# I know this has been asked before, but I'm desperate (biting related)



## Mack_HRE (Jul 15, 2017)

First of all, thanks to those of you who responded in my topic on potty training. It has gotten much better.

Ok, like the topic title says, I've got an issue with biting and I know there are topics on this subject. I promise I have read them, but I need some specific guidance.

My puppy's biting is getting worse. He's biting now when he wants to get down or if you're not taking him somewhere he wants to go. He struggles and whines. Now, he's a puppy, I get it. But NOTHING seems to phase him with regards to correcting his behavior. I know it takes a long time for things to get better, but my issue is that NONE of the techniques I've read about do anything but amp him up even more.

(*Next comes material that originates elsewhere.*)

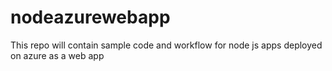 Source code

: # nodeazurewebapp
This repo will contain sample code and workflow for node js apps deployed on azure as a web app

1. "Ow." This one is just laughable with my puppy. He doesn't care. In fact, I think he takes it as a cue to snap like an alligator.
2. "Walk away." He either follows, ankle biting, or he just starts sniffing stuff. 
3. "Neck pinch." He just waits and then snaps/nips.
4. "Hold on side." Waits and snaps/nips.
5. "Press teeth on gums." This doesn't seem to bother him at all.

And various other techniques. I know that consistency + time is key, but like I said, my problem is that NONE OF THESE get a positive reaction, so why should I continue using them? What else can I do?


----------



## Cassidy's Mom (Mar 30, 2003)

It would be helpful to mention how old your puppy is, and how long you've had him. Also, how much time you devoted to each of the techniques you've tried.


----------



## Mack_HRE (Jul 15, 2017)

He's almost 9 weeks.

I don't know how much time I've spent with these techniques, but I'd say I use them every time we play. I know time is important but my concern is just that, whether it's the first time I've done it or the 100th time, there isn't a POSITIVE reaction. I'm no expert so I defer to you guys, but it seems to me that it would be pointless to continue using a technique that doesn't encourage more negative behavior. Everything I've read to do so far has just encouraged him to bite more.


----------



## carmspack (Feb 2, 2011)

how do you play?


----------



## Cassidy's Mom (Mar 30, 2003)

Did you get him at 8 weeks old? If so, you've only been working on bite inhibition for a week or less. It's a process that can take several months, and sometimes a combination of several things works better than any one technique by itself. If you've tried any or all of those things a couple of times and they didn't work immediately then it's likely due to lack of patience and consistency over time, not that they aren't going to work at all. 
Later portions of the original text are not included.